DATASET RECORDS:
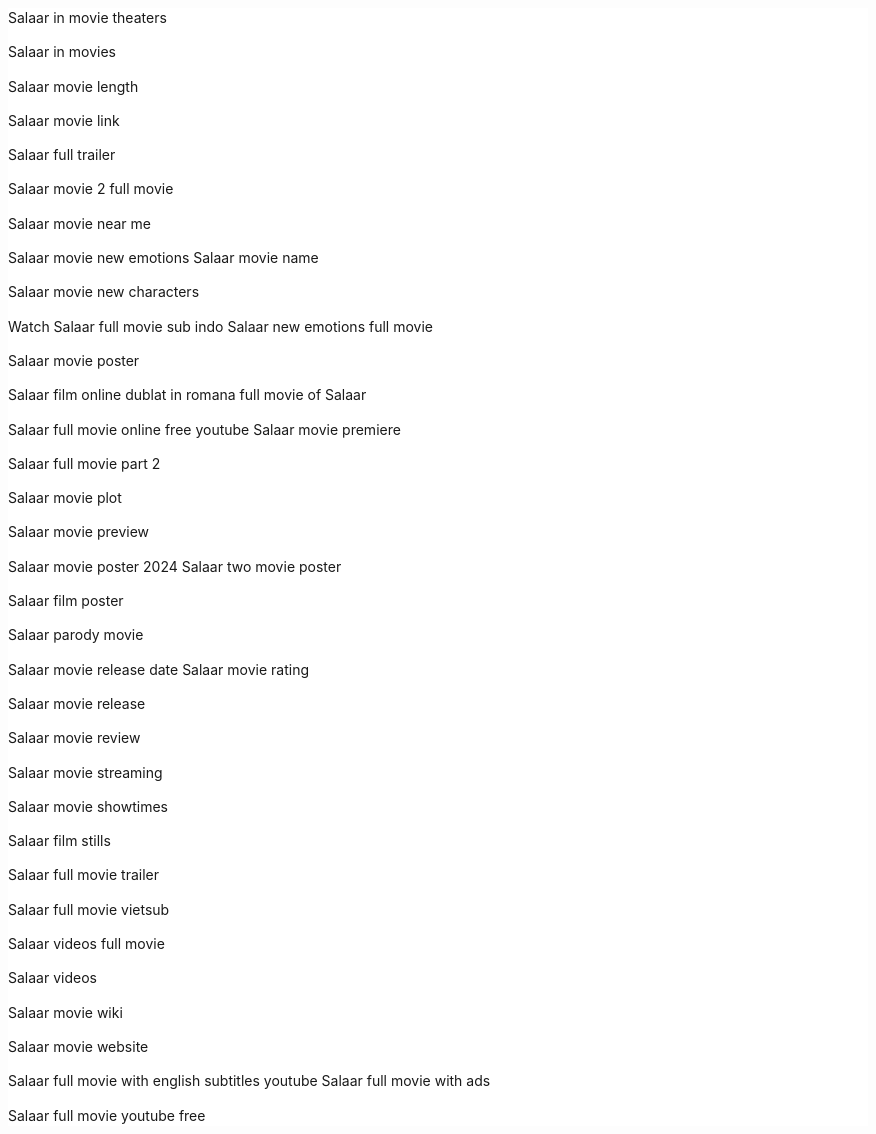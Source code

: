 Salaar in movie theaters

Salaar in movies

Salaar movie length

Salaar movie link

Salaar full trailer

Salaar movie 2 full movie

Salaar movie near me

Salaar movie new emotions Salaar movie name

Salaar movie new characters

Watch Salaar full movie sub indo Salaar new emotions full movie

Salaar movie poster

Salaar film online dublat in romana full movie of Salaar

Salaar full movie online free youtube Salaar movie premiere

Salaar full movie part 2

Salaar movie plot

Salaar movie preview

Salaar movie poster 2024 Salaar two movie poster

Salaar film poster

Salaar parody movie

Salaar movie release date Salaar movie rating

Salaar movie release

Salaar movie review

Salaar movie streaming

Salaar movie showtimes

Salaar film stills

Salaar full movie trailer

Salaar full movie vietsub

Salaar videos full movie

Salaar videos

Salaar movie wiki

Salaar movie website

Salaar full movie with english subtitles youtube Salaar full movie with ads

Salaar full movie youtube free
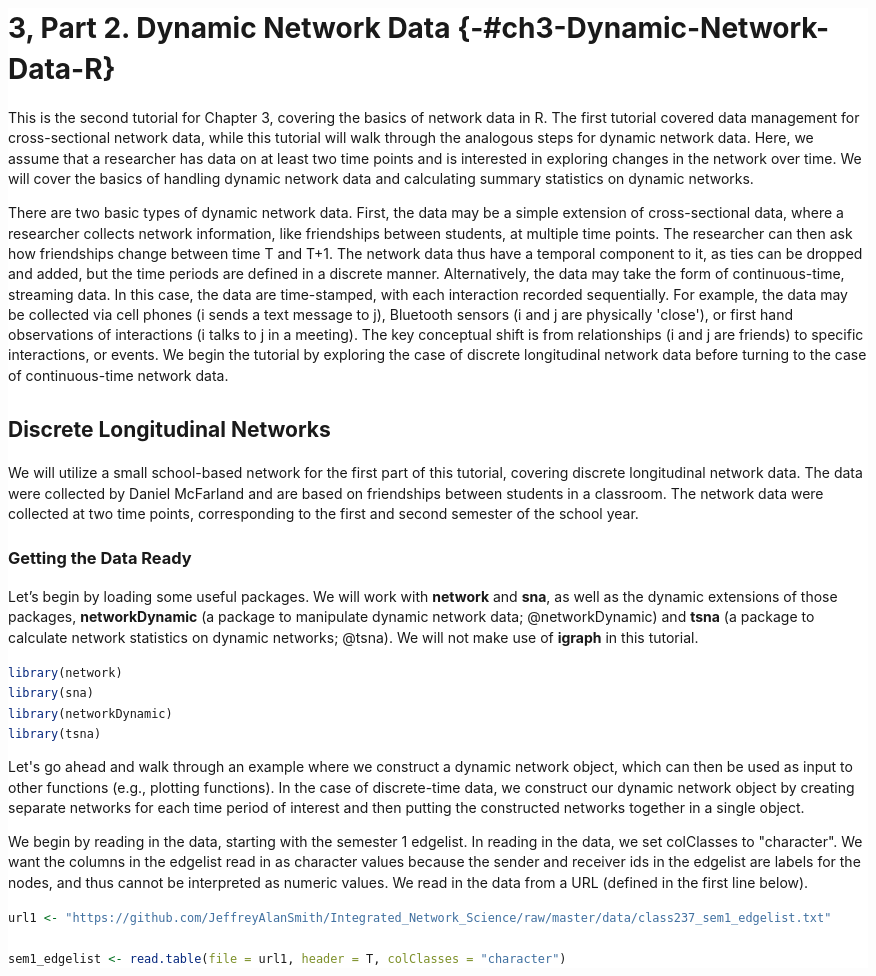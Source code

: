 # 3, Part 2. Dynamic Network Data {-#ch3-Dynamic-Network-Data-R} 

This is the second tutorial for Chapter 3, covering the basics of network data in R. The first tutorial covered data management for cross-sectional network data, while this tutorial will walk through the analogous steps for dynamic network data. Here, we assume that a researcher has data on at least two time points and is interested in exploring changes in the network over time. We will cover the basics of handling dynamic network data and calculating summary statistics on dynamic networks.

There are two basic types of dynamic network data. First, the data may be a  simple extension of cross-sectional data, where a researcher collects network information, like friendships between students, at multiple time points. The researcher can then ask how friendships change between time T and T+1. The network data thus have a temporal component to it, as ties can be dropped and added, but the time periods are defined in a discrete manner. Alternatively, the data may take the form of continuous-time, streaming data. In this case, the data are time-stamped, with each interaction recorded sequentially. For example, the data may be collected via cell phones (i sends a text message to j), Bluetooth sensors (i and j are physically 'close'), or first hand observations of interactions (i talks to j in a meeting). The key conceptual shift is from relationships (i and j are friends) to specific interactions, or events. We begin the tutorial by exploring the case of discrete longitudinal network data before turning to the case of continuous-time network data. 

## Discrete Longitudinal Networks
We will utilize a small school-based network for the first part of this tutorial, covering  discrete longitudinal network data. The data were collected by Daniel McFarland and are based on friendships between students in a classroom. The network data were collected at two time points, corresponding to the first and second semester of the school year.

### Getting the Data Ready
Let’s begin by loading some useful packages. We will work with **network** and **sna**, as well as the dynamic extensions of those packages, **networkDynamic** (a package to manipulate dynamic network data; @networkDynamic) and **tsna** (a package to calculate network statistics on dynamic networks; @tsna). We will not make use of **igraph** in this tutorial.


```r
library(network)
library(sna)
library(networkDynamic)
library(tsna)
```

Let's go ahead and walk through an example where we construct a dynamic network object, which can then be used as input to other functions (e.g., plotting functions). In the case of discrete-time data, we construct our dynamic network object by creating separate networks for each time period of interest and then putting the constructed networks together in a single object.

We begin by reading in the data, starting with the semester 1 edgelist. In reading in the data, we set colClasses to "character". We want the columns in the edgelist read in as character values because the sender and receiver ids in the edgelist are labels for the nodes, and thus cannot be interpreted as numeric values. We read in the data from a URL (defined in the first line below). 


```r
url1 <- "https://github.com/JeffreyAlanSmith/Integrated_Network_Science/raw/master/data/class237_sem1_edgelist.txt"

sem1_edgelist <- read.table(file = url1, header = T, colClasses = "character")
```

TASK REQUIREMENTS:
All lines in the entries above that hold the word "thus" need to be copied.

RESULT OF THE TASK:
There are two basic types of dynamic network data. First, the data may be a  simple extension of cross-sectional data, where a researcher collects network information, like friendships between students, at multiple time points. The researcher can then ask how friendships change between time T and T+1. The network data thus have a temporal component to it, as ties can be dropped and added, but the time periods are defined in a discrete manner. Alternatively, the data may take the form of continuous-time, streaming data. In this case, the data are time-stamped, with each interaction recorded sequentially. For example, the data may be collected via cell phones (i sends a text message to j), Bluetooth sensors (i and j are physically 'close'), or first hand observations of interactions (i talks to j in a meeting). The key conceptual shift is from relationships (i and j are friends) to specific interactions, or events. We begin the tutorial by exploring the case of discrete longitudinal network data before turning to the case of continuous-time network data. 
We begin by reading in the data, starting with the semester 1 edgelist. In reading in the data, we set colClasses to "character". We want the columns in the edgelist read in as character values because the sender and receiver ids in the edgelist are labels for the nodes, and thus cannot be interpreted as numeric values. We read in the data from a URL (defined in the first line below). 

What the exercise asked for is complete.